The question reads "The quarterback of a football team releases a pass at a height of 7 feet above the playing field, and the football is caught by a receiver at a height of 4 feet, 30 yards directly downfield. The pass is released at an angle of 35 degrees with the horizontal. Find the speed of the football when it's released.

I'm given x = (vi*cosθ)t and y = h + (vi*sinθ)t - 16t^2 as my parameters.

I need a pointer in the right direction. I attempted to equate it to cos 35 and sin 35, but I wasn't sure how to solve vi from there. Thank you for your help.

2. Nov 19, 2007

### rock.freak667

x = (vi*cosθ)t
t=x/(vi*cosθ)

try subbing that into y and you'll get y= function in terms of x

3. Nov 19, 2007

### Feldoh

Since it's in the precalc board I'll assume you don't know basic motion equations, so...

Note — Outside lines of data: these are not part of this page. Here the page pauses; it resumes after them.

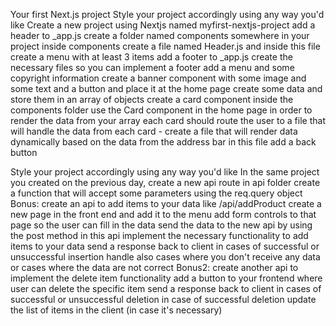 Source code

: Your first Next.js project
Style your project accordingly using any way you'd like
Create a new project using Nextjs named myfirst-nextjs-project
add a header to _app.js
create a folder named components somewhere in your project
inside components create a file named Header.js and inside this file create a menu with at least 3 items
add a footer to _app.js
create the necessary files so you can implement a footer
add a menu and some copyright information
create a banner component with some image and some text and a button and place it at the home page
create some data and store them in an array of objects
create a card component inside the components folder
use the Card component in the home page in order to render the data from your array
each card should route the user to a file that will handle the data from each card - create a file that will render data dynamically based on the data from the address bar
in this file add a back button





Style your project accordingly using any way you'd like
In the same project you created on the previous day, create a new api route in api folder
create a function that will accept some parameters using the req.query object
Bonus: create an api to add items to your data like /api/addProduct
create a new page in the front end and add it to the menu
add form controls to that page so the user can fill in the data
send the data to the new api by using the post method
in this api implement the necessary functionality to add items to your data
send a response back to client in cases of successful or unsuccessful insertion
handle also cases where you don't receive any data or cases where the data are not correct
Bonus2: create another api to implement the delete item functionality
add a button to your frontend where user can delete the specific item
send a response back to client in cases of successful or unsuccessful deletion
in case of successful deletion update the list of items in the client (in case it's necessary) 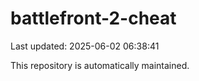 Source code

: # battlefront-2-cheat

Last updated: 2025-06-02 06:38:41

This repository is automatically maintained.

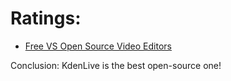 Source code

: # Ratings:
- [Free VS Open Source Video Editors](https://youtu.be/TJDJoD5Upp0)

Conclusion: KdenLive is the best open-source one!
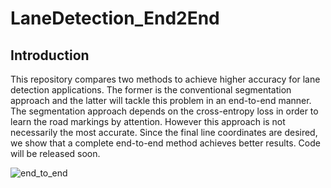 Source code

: # LaneDetection_End2End

## Introduction

This repository compares two methods to achieve higher accuracy for lane detection applications. The former is the conventional segmentation approach and the latter will tackle this problem in an end-to-end manner. The segmentation approach depends on the cross-entropy loss in order to learn the road markings by attention. However this approach is not necessarily the most accurate. Since the final line coordinates are desired, we show that a complete end-to-end method achieves better results. Code will be released soon.

![end_to_end](https://user-images.githubusercontent.com/9694230/51836593-12459400-2301-11e9-9d1b-37cbe936f8cc.gif)
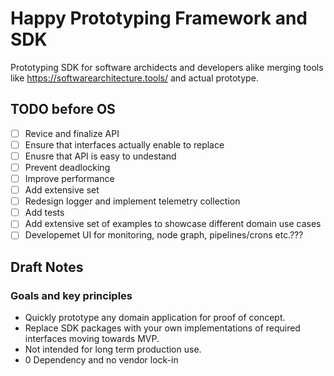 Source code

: # Happy Prototyping Framework and SDK

Prototyping SDK for software archidects and developers alike
merging tools like https://softwarearchitecture.tools/ and actual prototype.

## TODO before OS

- [ ] Revice and finalize API
- [ ] Ensure that interfaces actually enable to replace
- [ ] Enusre that API is easy to undestand
- [ ] Prevent deadlocking
- [ ] Improve performance
- [ ] Add extensive set 
- [ ] Redesign logger and implement telemetry collection
- [ ] Add tests
- [ ] Add extensive set of examples to showcase different domain use cases
- [ ] Developemet UI for monitoring, node graph, pipelines/crons etc.??? 

## Draft Notes

### Goals and key principles

- Quickly prototype any domain application for proof of concept.
- Replace SDK packages with your own implementations of required interfaces moving towards MVP. 
- Not intended for long term production use.
- 0 Dependency and no vendor lock-in
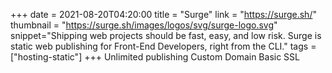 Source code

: +++
date = 2021-08-20T04:20:00
title = "Surge"
link = "https://surge.sh/"
thumbnail = "https://surge.sh/images/logos/svg/surge-logo.svg"
snippet="Shipping web projects should be fast, easy, and low risk. Surge is static web publishing for Front-End Developers, right from the CLI."
tags = ["hosting-static"]
+++
Unlimited publishing
Custom Domain
Basic SSL
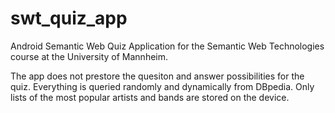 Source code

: # swt_quiz_app
Android Semantic Web Quiz Application for the Semantic Web Technologies course at the University of Mannheim.

The app does not prestore the quesiton and answer possibilities for the quiz. Everything is queried randomly and dynamically from DBpedia. Only lists of the most popular artists and bands are stored on the device.

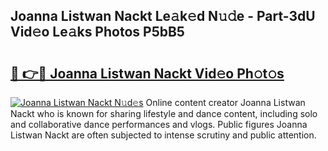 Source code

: ## Joanna Listwan Nackt Le𝚊k𝚎d N𝚞𝚍e - Part-3dU Vid𝚎o Le𝚊ks Photos P5bB5

# <h2><a href="http://fb809z2.evod.top/?m=Joanna+Listwan+Nackt">🔗 👉🔴 Joanna Listwan Nackt Vid𝚎o Ph𝚘t𝚘s</a></h2>

[![Joanna Listwan Nackt N𝚞d𝚎s](https://i.imgur.com/8V9OHl7.gif)](http://fb809z2.evod.top/?m=Joanna+Listwan+Nackt)
Online content creator Joanna Listwan Nackt who is known for sharing lifestyle and dance content, including solo and collaborative dance performances and vlogs. Public figures Joanna Listwan Nackt are often subjected to intense scrutiny and public attention. 
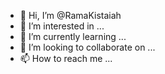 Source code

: - 👋 Hi, I’m @RamaKistaiah
- 👀 I’m interested in ...
- 🌱 I’m currently learning ...
- 💞️ I’m looking to collaborate on ...
- 📫 How to reach me ...

<!---
RamaKistaiah/RamaKistaiah is a ✨ special ✨ repository because its `README.md` (this file) appears on your GitHub profile.
You can click the Preview link to take a look at your changes.
--->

x displacement (change in x)
initial velocity
time
initial height
final height (y)

Reading the problem can you figure out what you know versus what you are looking for?

Last edited: Nov 19, 2007
4. Nov 20, 2007

### HallsofIvy

Staff Emeritus
What do you mean "equate it to cos 35 and sin 35"? Equate what? Obviously $\theta= 35$ since that is the only angle you are given so, if you meant replace $cos(\theta])$ by cos(35) and $sin(\theta)$ by sin(35), yes, that is what you do. You also know that h= 7 (feet above the playing field), y= 4 feet, x= 30 yards= 90 feet. If you put those numbers into your two equations you will have two equations with the two unknown values vi and t. You should be able to solve two equations for two unknowns. vi is, of course, the value you want.

5. Nov 20, 2007

### Xorlev

I ended up solving for t by using vi*t = (90/cos(35)), substituting it into y = h + (vi*sinθ)t - 16t^2, and solving for t, then solving for vi with vi = (90/(cos(35)*t). Thank you for the help, though.